§ **EXERCISE**
What lines in the entries hold the string "cref"? List them.

___ ENTRIES PROVIDED ___

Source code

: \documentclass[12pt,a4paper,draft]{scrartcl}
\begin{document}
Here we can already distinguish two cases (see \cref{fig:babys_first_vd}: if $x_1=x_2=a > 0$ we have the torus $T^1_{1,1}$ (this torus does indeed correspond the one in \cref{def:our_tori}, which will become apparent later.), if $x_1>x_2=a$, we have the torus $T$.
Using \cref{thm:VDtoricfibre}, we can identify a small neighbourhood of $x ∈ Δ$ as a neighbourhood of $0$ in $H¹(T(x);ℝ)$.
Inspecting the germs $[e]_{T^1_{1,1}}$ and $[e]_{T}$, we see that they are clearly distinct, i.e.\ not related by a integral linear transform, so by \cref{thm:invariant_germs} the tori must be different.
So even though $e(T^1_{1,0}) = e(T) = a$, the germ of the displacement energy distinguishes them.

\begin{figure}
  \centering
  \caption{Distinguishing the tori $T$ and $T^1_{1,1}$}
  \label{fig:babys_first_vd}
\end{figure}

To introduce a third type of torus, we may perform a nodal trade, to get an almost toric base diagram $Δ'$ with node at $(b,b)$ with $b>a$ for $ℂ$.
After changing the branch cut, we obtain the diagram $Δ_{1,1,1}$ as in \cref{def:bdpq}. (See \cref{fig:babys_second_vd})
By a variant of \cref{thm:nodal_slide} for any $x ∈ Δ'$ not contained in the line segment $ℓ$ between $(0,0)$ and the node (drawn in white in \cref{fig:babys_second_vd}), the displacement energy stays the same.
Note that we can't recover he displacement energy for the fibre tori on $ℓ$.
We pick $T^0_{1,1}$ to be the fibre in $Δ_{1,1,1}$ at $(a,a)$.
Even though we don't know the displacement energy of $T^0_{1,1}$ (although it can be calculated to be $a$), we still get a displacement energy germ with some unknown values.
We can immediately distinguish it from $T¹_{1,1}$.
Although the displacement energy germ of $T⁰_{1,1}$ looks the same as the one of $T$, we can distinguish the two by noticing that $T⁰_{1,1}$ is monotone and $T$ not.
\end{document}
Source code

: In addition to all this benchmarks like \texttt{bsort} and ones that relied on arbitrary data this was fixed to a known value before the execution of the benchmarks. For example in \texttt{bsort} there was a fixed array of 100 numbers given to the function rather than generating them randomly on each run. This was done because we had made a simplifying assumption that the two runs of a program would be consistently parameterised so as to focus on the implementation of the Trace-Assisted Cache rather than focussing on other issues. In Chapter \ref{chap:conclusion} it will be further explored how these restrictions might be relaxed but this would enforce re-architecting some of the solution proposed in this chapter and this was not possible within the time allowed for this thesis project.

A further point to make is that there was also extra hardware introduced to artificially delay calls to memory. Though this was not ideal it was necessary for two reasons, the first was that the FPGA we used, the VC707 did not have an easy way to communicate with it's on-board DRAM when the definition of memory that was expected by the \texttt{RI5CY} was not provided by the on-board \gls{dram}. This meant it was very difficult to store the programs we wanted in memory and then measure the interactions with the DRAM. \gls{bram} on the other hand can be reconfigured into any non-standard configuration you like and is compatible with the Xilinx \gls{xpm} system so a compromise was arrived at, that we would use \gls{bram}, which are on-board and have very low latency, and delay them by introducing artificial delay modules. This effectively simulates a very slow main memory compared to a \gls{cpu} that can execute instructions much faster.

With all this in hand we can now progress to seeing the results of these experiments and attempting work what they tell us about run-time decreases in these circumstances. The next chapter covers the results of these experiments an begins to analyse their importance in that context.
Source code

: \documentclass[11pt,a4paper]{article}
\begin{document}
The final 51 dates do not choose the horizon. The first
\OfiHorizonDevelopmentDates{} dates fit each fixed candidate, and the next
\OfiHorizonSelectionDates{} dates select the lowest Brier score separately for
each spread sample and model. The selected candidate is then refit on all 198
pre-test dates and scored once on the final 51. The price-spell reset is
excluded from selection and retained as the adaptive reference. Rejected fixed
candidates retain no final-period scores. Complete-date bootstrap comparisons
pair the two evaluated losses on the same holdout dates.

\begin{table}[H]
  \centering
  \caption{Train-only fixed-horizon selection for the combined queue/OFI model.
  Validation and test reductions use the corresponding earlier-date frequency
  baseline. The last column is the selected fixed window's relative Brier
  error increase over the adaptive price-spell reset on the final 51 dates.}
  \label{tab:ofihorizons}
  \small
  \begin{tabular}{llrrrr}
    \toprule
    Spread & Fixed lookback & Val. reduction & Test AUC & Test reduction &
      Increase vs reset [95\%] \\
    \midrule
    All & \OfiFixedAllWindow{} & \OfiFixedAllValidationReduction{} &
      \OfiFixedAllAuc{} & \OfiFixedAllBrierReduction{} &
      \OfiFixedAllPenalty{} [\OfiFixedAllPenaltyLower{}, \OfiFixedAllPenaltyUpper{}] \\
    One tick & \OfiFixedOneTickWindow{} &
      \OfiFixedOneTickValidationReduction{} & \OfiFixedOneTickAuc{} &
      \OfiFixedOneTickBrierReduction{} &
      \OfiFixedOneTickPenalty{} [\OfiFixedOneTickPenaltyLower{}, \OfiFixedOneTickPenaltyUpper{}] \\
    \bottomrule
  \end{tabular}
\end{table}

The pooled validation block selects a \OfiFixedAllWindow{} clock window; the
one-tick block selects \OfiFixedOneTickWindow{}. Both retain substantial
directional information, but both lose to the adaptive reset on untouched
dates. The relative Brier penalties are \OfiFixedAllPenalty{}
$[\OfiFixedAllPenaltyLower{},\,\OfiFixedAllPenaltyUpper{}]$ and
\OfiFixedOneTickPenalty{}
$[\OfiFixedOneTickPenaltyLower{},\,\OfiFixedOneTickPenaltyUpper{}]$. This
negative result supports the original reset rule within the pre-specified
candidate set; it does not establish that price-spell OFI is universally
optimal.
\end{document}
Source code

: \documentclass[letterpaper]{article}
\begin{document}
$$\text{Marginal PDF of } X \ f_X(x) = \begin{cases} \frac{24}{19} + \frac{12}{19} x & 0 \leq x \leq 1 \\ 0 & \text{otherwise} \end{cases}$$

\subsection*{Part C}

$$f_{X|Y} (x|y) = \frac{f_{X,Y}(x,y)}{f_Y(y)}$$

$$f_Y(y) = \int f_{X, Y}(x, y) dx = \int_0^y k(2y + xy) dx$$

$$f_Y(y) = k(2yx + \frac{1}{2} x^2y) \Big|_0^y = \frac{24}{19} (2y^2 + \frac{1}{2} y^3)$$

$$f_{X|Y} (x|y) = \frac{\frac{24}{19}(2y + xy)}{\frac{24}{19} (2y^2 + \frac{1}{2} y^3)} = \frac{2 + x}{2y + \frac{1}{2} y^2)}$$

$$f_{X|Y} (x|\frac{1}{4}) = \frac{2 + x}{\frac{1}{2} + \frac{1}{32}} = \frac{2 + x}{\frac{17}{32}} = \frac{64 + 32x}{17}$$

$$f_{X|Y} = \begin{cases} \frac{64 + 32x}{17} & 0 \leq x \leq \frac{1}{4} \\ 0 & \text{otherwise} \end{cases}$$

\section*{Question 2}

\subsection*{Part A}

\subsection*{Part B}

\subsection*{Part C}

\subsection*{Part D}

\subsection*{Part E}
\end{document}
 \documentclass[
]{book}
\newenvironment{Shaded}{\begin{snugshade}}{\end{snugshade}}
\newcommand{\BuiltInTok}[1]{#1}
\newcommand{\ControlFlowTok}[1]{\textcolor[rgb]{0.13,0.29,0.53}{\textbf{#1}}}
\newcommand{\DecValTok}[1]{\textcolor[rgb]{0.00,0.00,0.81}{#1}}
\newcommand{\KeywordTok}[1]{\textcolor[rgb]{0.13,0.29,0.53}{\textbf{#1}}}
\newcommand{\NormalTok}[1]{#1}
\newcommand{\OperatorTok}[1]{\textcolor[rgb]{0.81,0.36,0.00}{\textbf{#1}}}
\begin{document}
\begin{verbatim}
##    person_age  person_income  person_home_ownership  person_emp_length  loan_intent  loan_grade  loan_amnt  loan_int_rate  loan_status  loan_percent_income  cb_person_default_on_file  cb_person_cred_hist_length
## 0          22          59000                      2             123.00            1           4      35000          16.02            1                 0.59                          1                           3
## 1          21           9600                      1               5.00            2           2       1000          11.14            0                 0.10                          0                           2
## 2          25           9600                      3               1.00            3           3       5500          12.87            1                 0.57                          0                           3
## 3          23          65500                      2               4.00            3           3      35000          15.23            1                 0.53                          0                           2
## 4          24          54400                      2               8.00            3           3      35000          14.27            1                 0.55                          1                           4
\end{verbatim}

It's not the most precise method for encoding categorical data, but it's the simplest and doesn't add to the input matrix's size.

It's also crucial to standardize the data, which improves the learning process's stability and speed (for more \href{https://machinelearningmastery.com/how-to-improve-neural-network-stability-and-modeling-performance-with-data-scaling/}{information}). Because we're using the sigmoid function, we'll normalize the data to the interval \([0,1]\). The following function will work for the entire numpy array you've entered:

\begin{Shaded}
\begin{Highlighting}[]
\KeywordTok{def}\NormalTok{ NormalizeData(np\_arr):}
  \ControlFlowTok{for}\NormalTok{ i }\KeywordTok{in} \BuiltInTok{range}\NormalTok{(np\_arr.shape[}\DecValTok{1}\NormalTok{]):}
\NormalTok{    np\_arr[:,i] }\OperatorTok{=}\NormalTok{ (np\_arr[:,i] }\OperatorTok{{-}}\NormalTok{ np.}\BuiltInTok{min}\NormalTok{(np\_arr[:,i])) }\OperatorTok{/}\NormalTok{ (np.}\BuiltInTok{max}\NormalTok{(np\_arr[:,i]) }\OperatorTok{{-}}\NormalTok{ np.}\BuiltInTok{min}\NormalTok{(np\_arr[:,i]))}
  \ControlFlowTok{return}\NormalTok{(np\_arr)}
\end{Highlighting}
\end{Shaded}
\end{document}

___

§ **EXERCISE RESPONSE**
Here we can already distinguish two cases (see \cref{fig:babys_first_vd}: if $x_1=x_2=a > 0$ we have the torus $T^1_{1,1}$ (this torus does indeed correspond the one in \cref{def:our_tori}, which will become apparent later.), if $x_1>x_2=a$, we have the torus $T$.
Using \cref{thm:VDtoricfibre}, we can identify a small neighbourhood of $x ∈ Δ$ as a neighbourhood of $0$ in $H¹(T(x);ℝ)$.
Inspecting the germs $[e]_{T^1_{1,1}}$ and $[e]_{T}$, we see that they are clearly distinct, i.e.\ not related by a integral linear transform, so by \cref{thm:invariant_germs} the tori must be different.
After changing the branch cut, we obtain the diagram $Δ_{1,1,1}$ as in \cref{def:bdpq}. (See \cref{fig:babys_second_vd})
By a variant of \cref{thm:nodal_slide} for any $x ∈ Δ'$ not contained in the line segment $ℓ$ between $(0,0)$ and the node (drawn in white in \cref{fig:babys_second_vd}), the displacement energy stays the same.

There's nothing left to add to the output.